An assistant professor at Oklahoma State University (OSU) is giving the people of rural Oklahoma what they want. No, not better grocery stores, a movie theater or jobs — broadband internet access, aka WiFi.
After waiting for decades, some of the state’s rural residents are finally going online without having to use dial-up service.
OSU associate professor Brian Whitacre argues that lack of access to broadband service affects citizens’ quality of life. How does he know? Because he researched it for years.
“Rural areas that lag behind in terms of broadband adoption have been shown to have lower income levels and higher levels of unemployment,” Whitacre told NewsOK.com. “Without high-speed connections, people don’t have good access to keep connected to family, do research on health, search for jobs or have good online resources for their children’s homework.”
NewsOK.com reported that Whitacre and colleagues across the country are bypassing nonexistent infrastructure — and some residents’ lack of interest (due to age or cost) — to deliver WiFi to rural folks.
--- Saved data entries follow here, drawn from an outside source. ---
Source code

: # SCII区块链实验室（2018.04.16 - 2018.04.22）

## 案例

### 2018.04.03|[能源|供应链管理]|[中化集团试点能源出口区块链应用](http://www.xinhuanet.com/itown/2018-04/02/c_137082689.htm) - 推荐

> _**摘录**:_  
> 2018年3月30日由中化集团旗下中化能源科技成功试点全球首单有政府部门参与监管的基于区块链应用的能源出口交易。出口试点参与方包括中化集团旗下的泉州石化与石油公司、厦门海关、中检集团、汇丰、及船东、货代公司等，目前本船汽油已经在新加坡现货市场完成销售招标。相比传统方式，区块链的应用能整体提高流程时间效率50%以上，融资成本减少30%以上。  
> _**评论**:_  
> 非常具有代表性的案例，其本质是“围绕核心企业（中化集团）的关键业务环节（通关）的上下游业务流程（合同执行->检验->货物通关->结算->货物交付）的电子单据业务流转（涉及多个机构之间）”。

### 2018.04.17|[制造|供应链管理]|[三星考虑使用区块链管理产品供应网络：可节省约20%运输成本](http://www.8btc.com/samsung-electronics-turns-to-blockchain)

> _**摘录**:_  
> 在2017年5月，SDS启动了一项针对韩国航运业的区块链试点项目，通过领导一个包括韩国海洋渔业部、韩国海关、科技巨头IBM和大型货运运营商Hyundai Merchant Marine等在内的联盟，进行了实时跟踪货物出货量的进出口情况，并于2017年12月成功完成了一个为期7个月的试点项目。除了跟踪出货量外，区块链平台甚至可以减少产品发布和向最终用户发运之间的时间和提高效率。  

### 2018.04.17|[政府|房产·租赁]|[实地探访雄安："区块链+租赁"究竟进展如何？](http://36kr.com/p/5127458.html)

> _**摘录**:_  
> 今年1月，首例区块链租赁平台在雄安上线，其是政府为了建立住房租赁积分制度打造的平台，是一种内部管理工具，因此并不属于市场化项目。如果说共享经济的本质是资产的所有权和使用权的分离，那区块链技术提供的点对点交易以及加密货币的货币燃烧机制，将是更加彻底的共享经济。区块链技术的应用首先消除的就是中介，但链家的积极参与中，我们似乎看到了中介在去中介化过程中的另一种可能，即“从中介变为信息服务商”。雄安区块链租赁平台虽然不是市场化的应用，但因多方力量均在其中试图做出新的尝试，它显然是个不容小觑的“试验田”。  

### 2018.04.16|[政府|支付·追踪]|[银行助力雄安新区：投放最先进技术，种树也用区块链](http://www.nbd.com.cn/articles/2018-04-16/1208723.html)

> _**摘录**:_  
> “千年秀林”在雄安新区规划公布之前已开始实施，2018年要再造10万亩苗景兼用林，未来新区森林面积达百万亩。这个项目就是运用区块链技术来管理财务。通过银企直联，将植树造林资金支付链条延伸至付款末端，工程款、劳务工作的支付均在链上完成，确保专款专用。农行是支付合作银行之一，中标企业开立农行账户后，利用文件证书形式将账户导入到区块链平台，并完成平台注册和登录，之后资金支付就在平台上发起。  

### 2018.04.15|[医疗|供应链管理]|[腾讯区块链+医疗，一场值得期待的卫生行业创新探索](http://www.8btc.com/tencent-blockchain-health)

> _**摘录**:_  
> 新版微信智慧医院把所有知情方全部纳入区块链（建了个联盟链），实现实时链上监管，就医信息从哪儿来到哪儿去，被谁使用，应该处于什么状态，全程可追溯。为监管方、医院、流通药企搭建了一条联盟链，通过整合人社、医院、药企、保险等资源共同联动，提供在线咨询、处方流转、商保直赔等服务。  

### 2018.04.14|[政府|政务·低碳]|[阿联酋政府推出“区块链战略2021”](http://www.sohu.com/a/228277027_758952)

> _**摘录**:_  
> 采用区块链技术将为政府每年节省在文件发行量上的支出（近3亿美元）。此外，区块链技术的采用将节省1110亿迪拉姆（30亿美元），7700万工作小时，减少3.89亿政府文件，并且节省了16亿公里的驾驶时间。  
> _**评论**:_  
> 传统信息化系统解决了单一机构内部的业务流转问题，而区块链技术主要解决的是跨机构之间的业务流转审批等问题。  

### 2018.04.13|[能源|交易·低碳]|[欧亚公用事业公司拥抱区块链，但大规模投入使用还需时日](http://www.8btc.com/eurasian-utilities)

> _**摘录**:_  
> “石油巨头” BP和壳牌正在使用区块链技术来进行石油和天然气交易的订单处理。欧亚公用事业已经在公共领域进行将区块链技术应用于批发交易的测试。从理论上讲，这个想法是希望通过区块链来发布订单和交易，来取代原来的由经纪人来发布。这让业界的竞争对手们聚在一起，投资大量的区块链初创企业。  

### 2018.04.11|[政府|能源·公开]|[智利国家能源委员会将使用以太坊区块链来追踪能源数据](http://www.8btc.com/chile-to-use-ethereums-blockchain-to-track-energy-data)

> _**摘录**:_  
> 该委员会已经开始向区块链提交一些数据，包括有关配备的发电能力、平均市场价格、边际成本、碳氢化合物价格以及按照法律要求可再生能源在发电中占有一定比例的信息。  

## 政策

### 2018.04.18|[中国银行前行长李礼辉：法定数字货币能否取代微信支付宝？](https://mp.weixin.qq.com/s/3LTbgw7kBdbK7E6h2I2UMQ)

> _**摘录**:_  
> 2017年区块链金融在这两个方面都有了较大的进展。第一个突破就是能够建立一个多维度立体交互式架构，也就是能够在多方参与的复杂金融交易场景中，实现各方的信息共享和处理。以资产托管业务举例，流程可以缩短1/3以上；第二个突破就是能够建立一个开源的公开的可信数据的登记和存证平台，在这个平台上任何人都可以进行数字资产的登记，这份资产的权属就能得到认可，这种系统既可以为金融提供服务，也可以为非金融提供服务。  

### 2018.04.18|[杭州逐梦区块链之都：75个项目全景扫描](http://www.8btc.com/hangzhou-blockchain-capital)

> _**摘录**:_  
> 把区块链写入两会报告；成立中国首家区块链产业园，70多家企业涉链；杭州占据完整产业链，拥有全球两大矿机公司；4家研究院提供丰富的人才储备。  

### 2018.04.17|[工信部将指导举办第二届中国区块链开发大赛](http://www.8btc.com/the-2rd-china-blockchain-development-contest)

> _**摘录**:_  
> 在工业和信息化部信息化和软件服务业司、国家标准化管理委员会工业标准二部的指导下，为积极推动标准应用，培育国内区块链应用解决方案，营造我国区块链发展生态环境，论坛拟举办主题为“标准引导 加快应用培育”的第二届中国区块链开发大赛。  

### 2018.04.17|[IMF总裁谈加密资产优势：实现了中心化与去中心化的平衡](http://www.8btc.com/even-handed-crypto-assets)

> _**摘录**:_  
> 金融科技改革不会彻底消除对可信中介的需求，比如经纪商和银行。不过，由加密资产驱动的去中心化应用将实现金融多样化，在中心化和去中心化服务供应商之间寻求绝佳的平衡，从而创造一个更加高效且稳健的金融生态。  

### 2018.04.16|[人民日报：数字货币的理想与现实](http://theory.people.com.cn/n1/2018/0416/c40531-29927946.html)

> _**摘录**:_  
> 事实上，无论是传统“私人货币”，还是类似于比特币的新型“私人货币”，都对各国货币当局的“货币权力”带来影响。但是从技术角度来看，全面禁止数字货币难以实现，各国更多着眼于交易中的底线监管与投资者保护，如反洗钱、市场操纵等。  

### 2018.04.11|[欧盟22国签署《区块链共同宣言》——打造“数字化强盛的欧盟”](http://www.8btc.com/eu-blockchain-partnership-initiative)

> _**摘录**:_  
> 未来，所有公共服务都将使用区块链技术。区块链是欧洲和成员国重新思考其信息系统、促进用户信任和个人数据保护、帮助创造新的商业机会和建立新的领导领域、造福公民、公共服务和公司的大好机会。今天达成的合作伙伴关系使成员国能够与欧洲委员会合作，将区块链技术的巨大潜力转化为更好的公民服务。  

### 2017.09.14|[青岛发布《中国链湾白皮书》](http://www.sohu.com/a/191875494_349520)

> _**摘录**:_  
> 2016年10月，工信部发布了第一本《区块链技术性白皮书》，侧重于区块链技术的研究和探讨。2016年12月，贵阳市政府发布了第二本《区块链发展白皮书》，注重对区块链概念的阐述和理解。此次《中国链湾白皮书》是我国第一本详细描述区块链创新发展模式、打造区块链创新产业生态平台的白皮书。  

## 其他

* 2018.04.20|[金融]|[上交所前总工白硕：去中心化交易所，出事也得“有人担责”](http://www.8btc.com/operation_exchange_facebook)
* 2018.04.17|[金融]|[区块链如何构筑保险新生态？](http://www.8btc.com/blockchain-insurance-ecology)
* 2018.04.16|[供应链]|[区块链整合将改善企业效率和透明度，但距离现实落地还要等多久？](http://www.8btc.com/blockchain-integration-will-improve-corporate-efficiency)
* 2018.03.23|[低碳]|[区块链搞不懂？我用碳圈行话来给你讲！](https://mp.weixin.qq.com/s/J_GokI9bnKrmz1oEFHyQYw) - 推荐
The researchers and public libraries are loaning out wireless hot spots for a week at a time in exchange for filling out surveys on usage habits and rating their satisfaction.
The hot-spot program is being implemented in four public libraries in the state and runs through April 2018. This great news makes us wanna sing, and y’all know how much we at Chicken-Fried News love a good musical!
Oooklahoma! Where the WiFi comes sweeping down the plain! And the waving wheat sure smells sweet when you aren’t knocked flat with outrageous streaming data tabs!